Mentari Lesu Lagi

Mentari hari ini lesu. Warung di pojok kampung tak buka. Kios Jasa Poma milik Fakri tertutup. Pagar meunasah tergembok. Tembok segala tembok di pagar perumahan kian banyak dibubuhi coretan. Aku tak mau menyebutkan satu pun apa maksud coretan itu. Karena begini wahai pembaca, setahun lalu, setelah aku menyebutkan maksud coretan itu, aku babak belur dihajar beberapa pemuda yang mengaku pemilik coretan. Dan coretan itu susah diterjemahkan. Hanya aku yang tahu. Itu karena aku pernah bergabung sebulan dengan mereka.
Oh ya, maaf, tidak aku saja yang tahu. Ada seorang lagi yang tahu. Dia Pak Dolah. Usianya senja. Kumis tebal melengkung seperti tanduk kerbau. Bicaranya tersengau-sengau. Suka membersihkan belukar yang menjalar di sepanjang tepi sungai kampung. Suka menyanjung anak-anak yang mengenakan sarung di bahu dan peci di kepala seraya menggamit kertas berisi kitab-kitab untuk ikut pengajian kala sore atau malam. Tapi, ia benci pada pemuda-pemuda yang masih duduk di warung kopi ketika masuk waktu salat. Pak Dolah ramah, murah hati, tegas, mahal marah, ringan tangan, dan gerah ibadah.

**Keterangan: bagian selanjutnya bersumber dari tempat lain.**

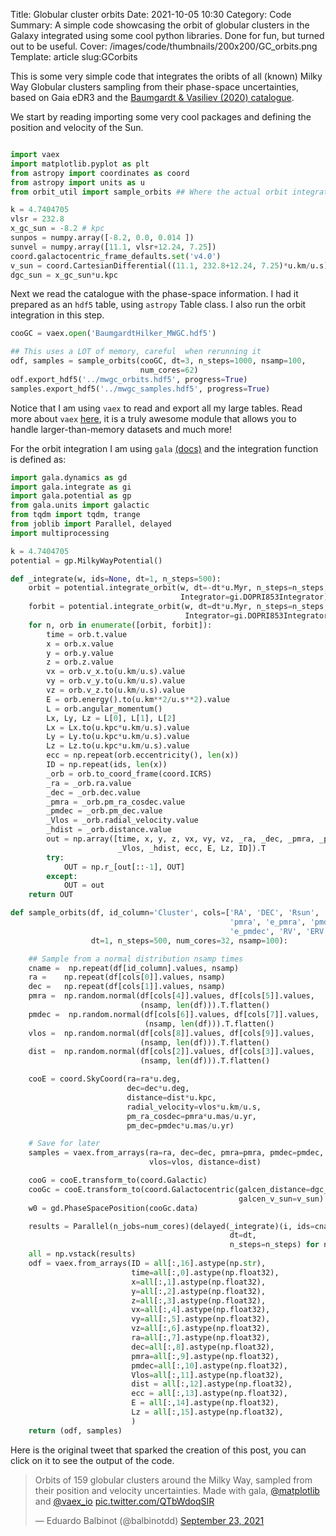 Title: Globular cluster orbits
Date: 2021-10-05 10:30
Category: Code
Summary: A simple code showcasing the orbit of globular clusters in the Galaxy integrated using some cool python libraries. Done for fun, but turned out to be useful. 
Cover: /images/code/thumbnails/200x200/GC_orbits.png
Template: article
slug:GCorbits


This is some very simple code that integrates the oribts of all (known) Milky
Way Globular clusters sampling from their phase-space uncertainties, based on
Gaia eDR3 and the [Baumgardt & Vasiliev (2020)
catalogue](https://people.smp.uq.edu.au/HolgerBaumgardt/globular/).

We start by reading importing some very cool packages and defining the position
and velocity of the Sun.

``` python

import vaex
import matplotlib.pyplot as plt
from astropy import coordinates as coord
from astropy import units as u
from orbit_util import sample_orbits ## Where the actual orbit integration is defined

k = 4.7404705
vlsr = 232.8
x_gc_sun = -8.2 # kpc
sunpos = numpy.array([-8.2, 0.0, 0.014 ])
sunvel = numpy.array([11.1, vlsr+12.24, 7.25]) 
coord.galactocentric_frame_defaults.set('v4.0')
v_sun = coord.CartesianDifferential((11.1, 232.8+12.24, 7.25)*u.km/u.s)
dgc_sun = x_gc_sun*u.kpc

```

Next we read the catalogue with the phase-space information. I had it prepared
as an `hdf5` table, using `astropy` Table class. I also run the orbit
integration in this step.

``` python
cooGC = vaex.open('BaumgardtHilker_MWGC.hdf5')

## This uses a LOT of memory, careful  when rerunning it
odf, samples = sample_orbits(cooGC, dt=3, n_steps=1000, nsamp=100,
                             num_cores=62) 
odf.export_hdf5('../mwgc_orbits.hdf5', progress=True)
samples.export_hdf5('../mwgc_samples.hdf5', progress=True)
```

Notice that I am using `vaex` to read and export all my large tables. Read more
about `vaex` [here](https://vaex.io/docs/index.html), it is a truly awesome
module that allows you to handle larger-than-memory datasets and much more!

For the orbit integration I am using `gala`
[(docs)](http://gala.adrian.pw/en/latest/) and the integration function is defined as:

``` python
import gala.dynamics as gd
import gala.integrate as gi
import gala.potential as gp
from gala.units import galactic
from tqdm import tqdm, trange
from joblib import Parallel, delayed
import multiprocessing

k = 4.7404705
potential = gp.MilkyWayPotential()

def _integrate(w, ids=None, dt=1, n_steps=500):
    orbit = potential.integrate_orbit(w, dt=-dt*u.Myr, n_steps=n_steps,
                                      Integrator=gi.DOPRI853Integrator)
    forbit = potential.integrate_orbit(w, dt=dt*u.Myr, n_steps=n_steps,
                                       Integrator=gi.DOPRI853Integrator)
    for n, orb in enumerate([orbit, forbit]):
        time = orb.t.value
        x = orb.x.value
        y = orb.y.value
        z = orb.z.value
        vx = orb.v_x.to(u.km/u.s).value
        vy = orb.v_y.to(u.km/u.s).value
        vz = orb.v_z.to(u.km/u.s).value
        E = orb.energy().to(u.km**2/u.s**2).value
        L = orb.angular_momentum()
        Lx, Ly, Lz = L[0], L[1], L[2]
        Lx = Lx.to(u.kpc*u.km/u.s).value
        Ly = Ly.to(u.kpc*u.km/u.s).value
        Lz = Lz.to(u.kpc*u.km/u.s).value
        ecc = np.repeat(orb.eccentricity(), len(x))
        ID = np.repeat(ids, len(x))
        _orb = orb.to_coord_frame(coord.ICRS)
        _ra = _orb.ra.value
        _dec = _orb.dec.value
        _pmra = _orb.pm_ra_cosdec.value
        _pmdec = _orb.pm_dec.value
        _Vlos = _orb.radial_velocity.value
        _hdist = _orb.distance.value
        out = np.array([time, x, y, z, vx, vy, vz, _ra, _dec, _pmra, _pmdec,
                        _Vlos, _hdist, ecc, E, Lz, ID]).T
        try:
            OUT = np.r_[out[::-1], OUT]
        except:
            OUT = out
    return OUT

def sample_orbits(df, id_column='Cluster', cols=['RA', 'DEC', 'Rsun', 'ERsun',
                                                 'pmra', 'e_pmra', 'pmdec',
                                                 'e_pmdec', 'RV', 'ERV'], 
                  dt=1, n_steps=500, num_cores=32, nsamp=100):

    ## Sample from a normal distribution nsamp times
    cname =  np.repeat(df[id_column].values, nsamp)
    ra =    np.repeat(df[cols[0]].values, nsamp)
    dec =   np.repeat(df[cols[1]].values, nsamp)
    pmra =  np.random.normal(df[cols[4]].values, df[cols[5]].values, 
                             (nsamp, len(df))).T.flatten()
    pmdec =  np.random.normal(df[cols[6]].values, df[cols[7]].values, 
                              (nsamp, len(df))).T.flatten()
    vlos =  np.random.normal(df[cols[8]].values, df[cols[9]].values, 
                             (nsamp, len(df))).T.flatten()
    dist =  np.random.normal(df[cols[2]].values, df[cols[3]].values, 
                             (nsamp, len(df))).T.flatten()

    cooE = coord.SkyCoord(ra=ra*u.deg,
                          dec=dec*u.deg,
                          distance=dist*u.kpc,
                          radial_velocity=vlos*u.km/u.s,
                          pm_ra_cosdec=pmra*u.mas/u.yr,
                          pm_dec=pmdec*u.mas/u.yr)

    # Save for later
    samples = vaex.from_arrays(ra=ra, dec=dec, pmra=pmra, pmdec=pmdec,
                               vlos=vlos, distance=dist)

    cooG = cooE.transform_to(coord.Galactic)
    cooGc = cooE.transform_to(coord.Galactocentric(galcen_distance=dgc_sun,
                                                   galcen_v_sun=v_sun)  
    w0 = gd.PhaseSpacePosition(cooGc.data)

    results = Parallel(n_jobs=num_cores)(delayed(_integrate)(i, ids=cname[n],
                                                 dt=dt, 
                                                 n_steps=n_steps) for n,i in tqdm(enumerate(w0)))
    all = np.vstack(results)
    odf = vaex.from_arrays(ID = all[:,16].astype(np.str),
                           time=all[:,0].astype(np.float32),
                           x=all[:,1].astype(np.float32),
                           y=all[:,2].astype(np.float32),
                           z=all[:,3].astype(np.float32),
                           vx=all[:,4].astype(np.float32),
                           vy=all[:,5].astype(np.float32),
                           vz=all[:,6].astype(np.float32),
                           ra=all[:,7].astype(np.float32),
                           dec=all[:,8].astype(np.float32),
                           pmra=all[:,9].astype(np.float32),
                           pmdec=all[:,10].astype(np.float32),
                           Vlos=all[:,11].astype(np.float32),
                           dist = all[:,12].astype(np.float32),
                           ecc = all[:,13].astype(np.float32),
                           E = all[:,14].astype(np.float32),
                           Lz = all[:,15].astype(np.float32),
                           )
    return (odf, samples)
```

Here is the original tweet that sparked the creation of this post, you can
click on it to see the output of the code.

<blockquote class="twitter-tweet"><p lang="en" dir="ltr">Orbits of 159 globular clusters around the Milky Way, sampled from their position and velocity uncertainties. Made with gala, <a href="https://twitter.com/matplotlib?ref_src=twsrc%5Etfw">@matplotlib</a> and <a href="https://twitter.com/vaex_io?ref_src=twsrc%5Etfw">@vaex_io</a> <a href="https://t.co/QTbWdoqSIR">pic.twitter.com/QTbWdoqSIR</a></p>&mdash; Eduardo Balbinot (@balbinotdd) <a href="https://twitter.com/balbinotdd/status/1441051694977191938?ref_src=twsrc%5Etfw">September 23, 2021</a></blockquote> <script async src="https://platform.twitter.com/widgets.js" charset="utf-8"></script>


<br/>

Mentari hari ini lesu. Aku disuruh keuchik mengambil satu batu di Krueng Baro; sungai yang membelah kampung kami dengan kampung tetangga. Batu lonjong dengan  warna abu-abu telah kupungut. Lalu, kubawanya ke lampoh jeurat di belakang meunasah. Mungkin ini jasa terakhirku buat Pak Dolah. Di tanah pemakaman umum itu, pasti puluhan pasang mata basah. Di sini aku terengah-engah sembari melihat kiri-kanan, apakah ada pencoret-pencoret itu yang mungkin lagi khusyuk menikmati rokok di bawah pohon asam dekat bronjong. Jika ada dan mereka menggangguku, akan kupecahkan satu per satu kepala mereka dengan batu ini. Aku bertekad memberanikan diri. Sebab, kurang ajar sekali mereka menikam Pak Dolah hingga bersimbah darah. Dan orang sekampung marah. Tapi sampai aku tiba di lampoh jeurat, mereka tak muncul. Alhamdulillah.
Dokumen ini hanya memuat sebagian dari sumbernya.